The span to copy runs from the line containing "黄补　妯绸游调蹂叟蜉　张补　浟棸芣" to the last line below. Copy it exactly, with nothing else.

*** DATASET RECORDS ***

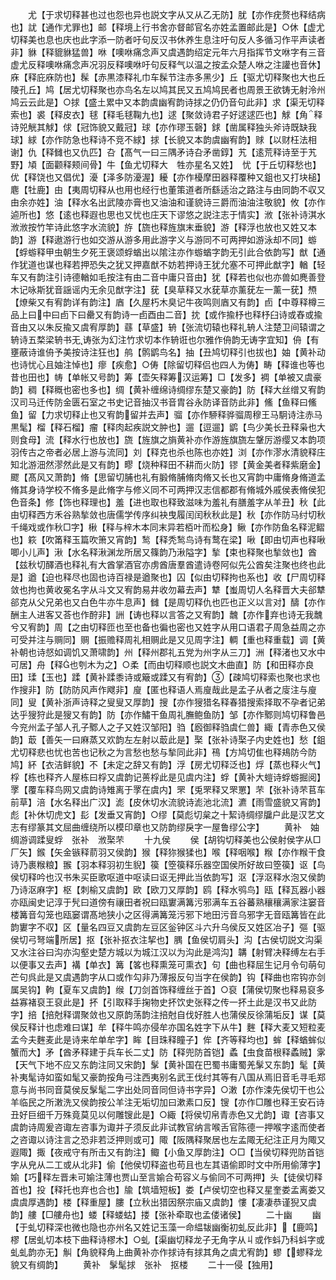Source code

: <!-- { "loadSidebar": true } -->
　　尤【于求切释甚也过也怨也异也説文字从又从乙无防】肬【亦作疣赘也释结病也】訧【通作尤罪也】邮【释境上行书舍亦督邮官名亦姓孟置邮此是】○休【虚尤切释美也息也庆也此字添一防者吁句反汉书休养生息注吁句反人多循习作平声读者非】貅【释貔貅猛兽】咻【噢咻痛念声又虞遇韵绍定元年六月指挥节文咻字有三音虚尤反释噢咻痛念声况羽反释噢咻吁句反释气以温之按孟众楚人咻之注讙也音休】庥【释庇庥防也】髹【赤黒漆释礼巾车髹节注赤多黑少】丘【驱尤切释聚也大也丘陵孔丘】鸠【居尤切释聚也亦鸟名左以鸠其民又五鸠鸠民者也周景王欲铸无射泠州鸠云云此是】○捄【盛土累中又本韵虞幽宥韵诗捄之仍仍音句此非】求【渠无切释索也】裘【释皮衣】毬【释毛毬鞠九也】逑【聚敛诗君子好逑逑匹也】觩【角释诗兕觥其觩】俅【冠饰貌又戴冠】球【亦作璆玉磬】銶【凿属释独头斧诗既缺我球】絿【亦作防急也释诗不竞不絿】捄【长貌又本韵虞幽宥韵】赇【以财枉法相谢】仇【释雠也又仇匹】叴【髙气一曰三隅矛诗叴矛凿錞】艽【逺荒释诗至于艽野】頄【面颧释颊间骨】牛【鱼尤切释大　牲亦星名又姓】　忧【于丘切释愁也】优【释饶也又倡优】瀀【泽多防瀀渥】耰【亦作櫌摩田器释覆种又鉏也又打块槌】麀【牡鹿】由【夷周切释从也用也经行也董策道者所繇适治之路注与由同韵不収又由余亦姓】油【释水名出武陵亦膏也又油油和谨貌诗三爵而油油注敬貌】攸【亦作逌所也】悠【逺也释遐也思也又忧也庄天下谬悠之説注志于情实】浟【张补诗淇水浟浟按竹竿诗此悠字水流貌】斿【旒也释旌旗末垂貌】游【释浮也放也又姓又本韵】游【释遨游行也如交游从游多用此游字义与游同不可两押如游泳却不同】蝣【蜉蝣释甲虫朝生夕死王褒颂蜉蝤出以隂注亦作蝣蝤字韵无引此合依韵写】猷【通作犹道也谋也释若押恐失之犹又押嘉猷不妨若押诗王犹允塞不可押此猷字】輶【轻车又有韵注引诗德輶如毛按注有由二音中庸只音由】犹【释若也似也亦兽如麂善登木记咏斯犹音謡谣内无余见猷字注】莸【臭草释又水莸草亦薰莸左一薰一莸】槱【燎柴又有宥韵详有韵注】庮【久屋朽木臭记牛夜鸣则庮又有韵】卣【中尊释樽三品上曰中曰卣下曰罍又有韵诗一卣酉由二音】抌【或作揄杼也释杼臼诗或舂或揄音由又以朱反揄又虞宥厚韵】蘨【草盛】辀【张流切辕也释礼辀人注楚卫间辕谓之辀诗五楘梁辀书无诪张为幻注竹求切本作辀诳也尔雅作侜韵无诪字宜知】侜【有壅蔽诗谁侜予美按诗注狂也】鸼【鹘鹠鸟名】抽【丑鸠切释引也拔也】妯【黄补动也诗忧心且妯注悼也】瘳【疾愈】○俦【除留切释侣也四人为俦】畴【释谁也等也昔也田也】帱【单帐又号韵】筹【壶矢释筹汉运筹】□【发多】裯【单被又虞豪韵】稠【释穊也密也多也】绸【黄补缠绵诗绸缪东楚又豪韵】防【释大丝缯又宥韵汉司马迁传防金匮石室之书史记音抽汉书音胄谷永防译音防此非】鯈【鱼释曰鯈鱼】留【力求切释止也又宥韵留并去声】骝【亦作駵释骅骝周穆王马駉诗注赤马黒髦】榴【释石榴】瘤【释肉起疾説文肿也】遛【逗遛】鹠【鸟少美长丑释枭也大则食母】流【释水行也放也】旒【旌旗之旓黄补亦作游旌旗旒左鞶厉游缨又本韵项羽传古之帝者必居上游与流同】刘【释克也杀也陈也亦姓】浏【亦作漻水清貌释庄知北游沺然漻然此是又有韵】疁【烧种释田不耕而火防】镠【黄金美者释紫磨金】飂【髙风又萧韵】脩【思留切脯也礼有腶脩脯脩肉脩又长也又宵韵中庸脩身脩道孟脩其身诗学校不脩多是此脩字与修义同不可两押汉志信都郡有脩城外戚侯表脩侯犯色音条】修【饰也释理也】羞【进也取也释致滋味为羞礼有膳羞字从羊丑】秋【此由切释西方禾谷熟揫敛也唐儒学传序纠袂曳履闰闰秋秋此是】秋【亦作防马纣切秋千绳戏或作秋□字】楸【释与梓木本同末异若栢叶而松身】鳅【亦作防鱼名释泥鳛也】篍【吹筩释玉篇吹箫又宵韵】鹙【释秃鹙鸟诗有鹜在梁】啾【即由切声也释啾唧小儿声】湫【水名释湫渊龙所居又篠韵乃湫隘字】揫【束也释聚也揫敛也】酋【兹秋切醳酒也释礼有大酋掌酒官亦虏酋唐羣酋遣诗卷阿似先公酋矣注聚也终也此是】遒【迫也释尽也固也诗百禄是遒聚也】囚【似由切释拘也系也】收【尸周切释敛也拘也黄收冕名字从斗文又宥韵易井收勿幕去声】犨【蚩周切人名释晋大夫郤犨郤克从父兄弟也又白色牛亦牛息声】雠【是周切释仇也匹也正义以言对】醻【亦作酬主人进客又荅也作酧非】詶【诪也释以言答之又宥韵】魗【亦作弃也诗无我魗兮又宥韵】周【之由切释匝也至也备也徧也密也又姓字从用口语君子周急益周之亦可受并注与赒同】赒【振赡释周礼相赒此是又见周字注】輖【重也释重载】调【黄补朝也诗惄如调饥又萧啸韵】州【释州郡礼五党为州字从三刀】洲【释渚也又水中可居】舟【释也刳木为之】○柔【而由切释顺也説文木曲直】防【和田释亦良田】瑈【玉也】蹂【黄补蹂黍诗或簸或蹂又有宥韵】【疎鸠切释索也聚也求也作搜非】防【防防风声作飕非】廋【匿也释语人焉廋哉此是孟子从者之廀注与廋同】叟【黄补浙声诗释之叟叟又厚韵】搜【亦作獀猎名释春猎搜索择取不孕者记弟达乎獀狩此是獀又有韵】防【亦作鱐干鱼周礼膴鲍鱼防】邹【亦作鄹则鸠切释鲁邑今兖州孟子邹人孔子鄹人之子又姓汉邹阳】驺【廏御释驺虞仁兽】緅【青赤色又侯韵】菆【善矢一曰麻蒸又欢韵左左射以菆此是】棸【张补诗棸子内史姓也】愁【鉏尤切释悲也忧也苦也记秋之为言愁也愁与揫同此非】鴀【方鸠切隹也释鳺防今防鸠】紑【衣洁鲜貌】不【未定之辞又有韵】浮【房尤切释泛也】烰【蒸也释火气】桴【栋也释齐人屋栋曰桴又虞韵记蒉桴此是见虞内注】蜉【黄补大螘诗蜉蝣掘阅】罦【覆车释鸟网又虞韵诗雉离于罦在虞内】罘【兎罘释又罘罳】芣【张补诗芣苢车前草】涪【水名释出广汉】滮【皮休切水流貌诗滮池北流】瀌【雨雪盛貌又宵韵】彪【补休切虎文】髟【发垂又宵韵】○缪【莫彪切枲之十絜诗绸缪牖户此是汉艺文志有缪篆其文屈曲缠绕所以模印章也又防韵缪戾字一屋鲁缪公字】
　　黄补　妯绸游调蹂叟蜉　张补　浟棸芣
　　十九侯
　　侯【胡钩切释美也公侯射侯字从□厂矢】鍭【矢金镞释葥羽又侯韵】猴【释狝猴猱也】喉【释咽喉】糇【亦作糇干食诗乃裹糇粮】翭【羽本释羽初生貎】篌【箜篌释乐器空国侯所好故曰箜篌】讴【鸟侯切释吟也汉书朱买臣歌呕道中呕读曰讴无押此当依韵写】沤【浮沤释水泡又侯韵乃诗沤麻字】枢【刺榆又虞韵】欧【欧刀又厚韵】鸥【释水鸮鸟】瓯【释瓦器小器亦瓯闽史记淳于髠曰道傍有禳田者祝曰瓯寠满篝污邪满车五谷蕃熟穰穰满家注窭音楼篝音勾笼也瓯窭谓髙地狭小之区得满篝笼污邪下地田污音乌邪字无音瓯篝皆在此韵寠字不収】区【量名四豆又虞韵左豆区釡钟区斗六升乌侯反又姓区冶子】彄【驱侯切弓弩端所居】抠【张补抠衣注挈也】腢【鱼侯切肩头】沟【古侯切説文沟渠又水注谷曰沟亦沟壑史楚方城以为城江汉以为沟此是鸿沟】韝【射臂决释缚左右手以便事又去声】褠【单衣】篝【笿也释熏笼可熏衣】句【曲也释屈生记月令句萌句芒句呉此是又虞遇韵字从口或作勾非乃薄报反句当字在侯韵】钩【释曲也帘钩亦剑属吴钩】軥【夏车又虞韵】缑【刀剑首饰释缠丝于首】○裒【蒲侯切聚也释易裒多益寡褚裒王裒此是】抔【引取释手掬物史抔饮史张释之传一抔土此是汉书又此防字】掊【掊尅释谓聚敛也又原韵荡韵注掊尅自伐好胜人也蒲侯反徐蒲垢反】谋【莫侯反释计也虑难曰谋】牟【释牛鸣亦侵牟亦国名姓字下从牛】麰【释大麦又短粒麦孟今夫麰麦此是诗来牟单牟字】眸【目珠释瞳子】侔【齐等释均也】蛑【释蝤蛑似蟹而大】矛【酋矛释建于兵车长二丈】防【释兜防首铠】蟊【虫食苗根释蟊贼】雺【天气下地不应又东韵注同又宋韵】髳【黄补国在巴蜀书庸蜀羌髳又东韵】髦【黄补夷髦诗如蛮如髦又豪韵挼角弓注西夷别名武王伐纣其等有八国从焉旧音毛寻毛郑意与尚书同音莫侯反髳髦二字出处同音同但诗书字异】○潄【亦作涑先侯切干也公羊临民之所潄洗又侯韵按公羊注无垢切加曰漱素口反】锼【亦作□雕也释王安石诗丑好巨细千万殊竟莫见以何雕锼此是】○緅【将侯切帛青赤色又尤韵】诹【咨事又虞韵诗周爰咨诹左咨事为诹并子须反此非试教官纳言喉舌官陈德一押喉字逺而使者之咨诹以诗注言之恐非若泛押则或可】陬【阪隅释聚居也左孟陬无纪注正月为陬又遐陬】掫【夜戒守有所击又有韵注】鲰【小鱼又厚韵注】○□【当侯切释兜防首铠字从皃从二工或从北非】偷【他侯切释盗也苟且也左其语偷即时文中所用偷薄字】媮【巧释左晋未可媮注薄也贾山至言媮合苟容义与偷同不可两押】头【徒侯切释首也】投【释托也弃也合也】牏【筑墙短板】娄【卢侯切空也释又星奎娄孟离娄又虞虞厚遇韵】楼【释重屋】膢【立秋出猎因祭宗庙又虞韵】慺【凄凄恭谨猊又虞韵】艛【□艛舟也】蝼【释蝼蛄】搂【张补牵取也孟偻诸侯】
　　二十幽
　　幽【于虬切释深也微也隐也亦州名又姓记玉藻一命緼韨幽衡初虬反此非】【鹿鸣】樛【居虬切本枝下曲释诗樛木】○虬【渠幽切释龙子无角字从丩或作蚪乃科蚪字或虬虬韵亦无】觓【角貌释角上曲黄补亦作捄诗有捄其角之虞尤宥韵】蟉【蟉释龙貌又有绸韵】
　　黄补　髳髦捄　张补　抠楼
　　二十一侵【独用】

*** End of DATASET RECORDS ***

### REPLY TO THE EXERCISE
　　黄补　妯绸游调蹂叟蜉　张补　浟棸芣
　　十九侯
　　侯【胡钩切释美也公侯射侯字从□厂矢】鍭【矢金镞释葥羽又侯韵】猴【释狝猴猱也】喉【释咽喉】糇【亦作糇干食诗乃裹糇粮】翭【羽本释羽初生貎】篌【箜篌释乐器空国侯所好故曰箜篌】讴【鸟侯切释吟也汉书朱买臣歌呕道中呕读曰讴无押此当依韵写】沤【浮沤释水泡又侯韵乃诗沤麻字】枢【刺榆又虞韵】欧【欧刀又厚韵】鸥【释水鸮鸟】瓯【释瓦器小器亦瓯闽史记淳于髠曰道傍有禳田者祝曰瓯寠满篝污邪满车五谷蕃熟穰穰满家注窭音楼篝音勾笼也瓯窭谓髙地狭小之区得满篝笼污邪下地田污音乌邪字无音瓯篝皆在此韵寠字不収】区【量名四豆又虞韵左豆区釡钟区斗六升乌侯反又姓区冶子】彄【驱侯切弓弩端所居】抠【张补抠衣注挈也】腢【鱼侯切肩头】沟【古侯切説文沟渠又水注谷曰沟亦沟壑史楚方城以为城江汉以为沟此是鸿沟】韝【射臂决释缚左右手以便事又去声】褠【单衣】篝【笿也释熏笼可熏衣】句【曲也释屈生记月令句萌句芒句呉此是又虞遇韵字从口或作勾非乃薄报反句当字在侯韵】钩【释曲也帘钩亦剑属吴钩】軥【夏车又虞韵】缑【刀剑首饰释缠丝于首】○裒【蒲侯切聚也释易裒多益寡褚裒王裒此是】抔【引取释手掬物史抔饮史张释之传一抔土此是汉书又此防字】掊【掊尅释谓聚敛也又原韵荡韵注掊尅自伐好胜人也蒲侯反徐蒲垢反】谋【莫侯反释计也虑难曰谋】牟【释牛鸣亦侵牟亦国名姓字下从牛】麰【释大麦又短粒麦孟今夫麰麦此是诗来牟单牟字】眸【目珠释瞳子】侔【齐等释均也】蛑【释蝤蛑似蟹而大】矛【酋矛释建于兵车长二丈】防【释兜防首铠】蟊【虫食苗根释蟊贼】雺【天气下地不应又东韵注同又宋韵】髳【黄补国在巴蜀书庸蜀羌髳又东韵】髦【黄补夷髦诗如蛮如髦又豪韵挼角弓注西夷别名武王伐纣其等有八国从焉旧音毛寻毛郑意与尚书同音莫侯反髳髦二字出处同音同但诗书字异】○潄【亦作涑先侯切干也公羊临民之所潄洗又侯韵按公羊注无垢切加曰漱素口反】锼【亦作□雕也释王安石诗丑好巨细千万殊竟莫见以何雕锼此是】○緅【将侯切帛青赤色又尤韵】诹【咨事又虞韵诗周爰咨诹左咨事为诹并子须反此非试教官纳言喉舌官陈德一押喉字逺而使者之咨诹以诗注言之恐非若泛押则或可】陬【阪隅释聚居也左孟陬无纪注正月为陬又遐陬】掫【夜戒守有所击又有韵注】鲰【小鱼又厚韵注】○□【当侯切释兜防首铠字从皃从二工或从北非】偷【他侯切释盗也苟且也左其语偷即时文中所用偷薄字】媮【巧释左晋未可媮注薄也贾山至言媮合苟容义与偷同不可两押】头【徒侯切释首也】投【释托也弃也合也】牏【筑墙短板】娄【卢侯切空也释又星奎娄孟离娄又虞虞厚遇韵】楼【释重屋】膢【立秋出猎因祭宗庙又虞韵】慺【凄凄恭谨猊又虞韵】艛【□艛舟也】蝼【释蝼蛄】搂【张补牵取也孟偻诸侯】
　　二十幽
　　幽【于虬切释深也微也隐也亦州名又姓记玉藻一命緼韨幽衡初虬反此非】【鹿鸣】樛【居虬切本枝下曲释诗樛木】○虬【渠幽切释龙子无角字从丩或作蚪乃科蚪字或虬虬韵亦无】觓【角貌释角上曲黄补亦作捄诗有捄其角之虞尤宥韵】蟉【蟉释龙貌又有绸韵】
　　黄补　髳髦捄　张补　抠楼
　　二十一侵【独用】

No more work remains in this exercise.